Sabaha karşı Gölcük Donanma Komutanlığına vardıklarını, botun içerisinde Komutanın geleceğini düşünerek beklemeye başladıklarını aktaran Metin, "Daha sonra Mahmut Albay, Tuncel Yarbay ve Kuvvet Astsubayı Kadir, bottan inerek yanımızdan ayrıldılar. Yaklaşık 1 saat kadar sonra tekrar yanımıza geldiler. Mahmut Albay bize, Deniz Kuvvetleri Komutanının hayati tehlikesinin olmadığını, güvenli bir yerde olduğunu söyleyerek görevimizin bittiğini ve Fenerbahçe Orduevi'ne tekrar dönmemiz gerektiğini söyledi.
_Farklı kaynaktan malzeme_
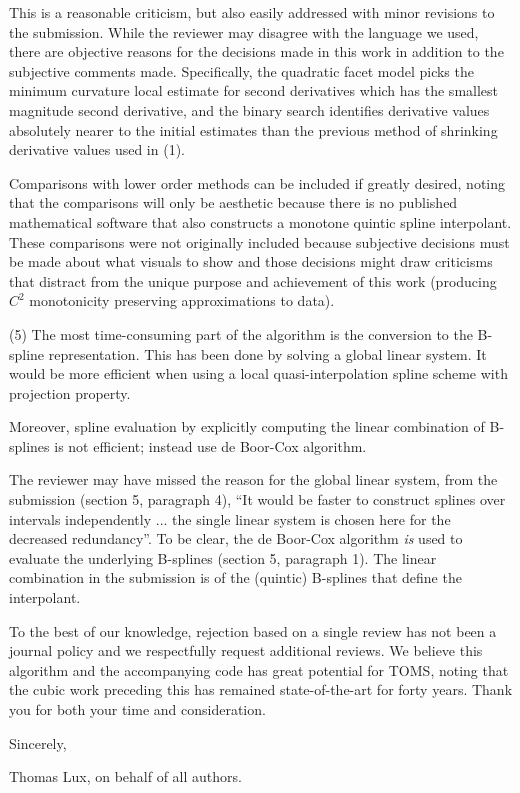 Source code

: This is a reasonable criticism, but also easily addressed with minor revisions to the submission. While the reviewer may disagree with the language we used, there are objective reasons for the decisions made in this work in addition to the subjective comments made. Specifically, the quadratic facet model picks the minimum curvature local estimate for second derivatives which has the smallest magnitude second derivative, and the binary search identifies derivative values absolutely nearer to the initial estimates than the previous method of shrinking derivative values used in (1).

Comparisons with lower order methods can be included if greatly desired, noting that the comparisons will only be aesthetic because there is no published mathematical software that also constructs a monotone quintic spline interpolant. These comparisons were not originally included because subjective decisions must be made about what visuals to show and those decisions might draw criticisms that distract from the unique purpose and achievement of this work (producing $C^2$ monotonicity preserving approximations to data).

{\parindent=20pt \it

\item{(5)} The most time-consuming part of the algorithm is the conversion to the B-spline representation. This has been done by solving a global linear system. It would be more efficient when using a local quasi-interpolation spline scheme with projection property.

\item{} Moreover, spline evaluation by explicitly computing the linear combination of B-splines is not efficient; instead use de Boor-Cox algorithm.

}

The reviewer may have missed the reason for the global linear system, from the submission (section 5, paragraph 4), ``It would be faster to construct splines over intervals independently ... the single linear system is chosen here for the decreased redundancy''. To be clear, the de Boor-Cox algorithm {\it is} used to evaluate the underlying B-splines (section 5, paragraph 1). The linear combination in the submission is of the (quintic) B-splines that define the interpolant.

\bigskip

To the best of our knowledge, rejection based on a single review has not been a journal policy and we respectfully request additional reviews. We believe this algorithm and the accompanying code has great potential for TOMS, noting that the cubic work preceding this has remained state-of-the-art for forty years. Thank you for both your time and consideration.

Sincerely,

Thomas Lux, on behalf of all authors.

\bye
Bunun üzerine kendileri de bota bindiler ve yeniden Fenerbahçe'ye doğru hareket ettik. İsmini bilmediğim bir iskelede, Mahmut Albay ve Kadir Astsubay bottan indiler. İnerken Kadir astsubay bize hitaben 'Pazartesi mesaide görüşürüz, ben Ankara'ya Mahmut Albay ile döneceğim' dedi ve uzaklaştılar." ifadelerini kullandı.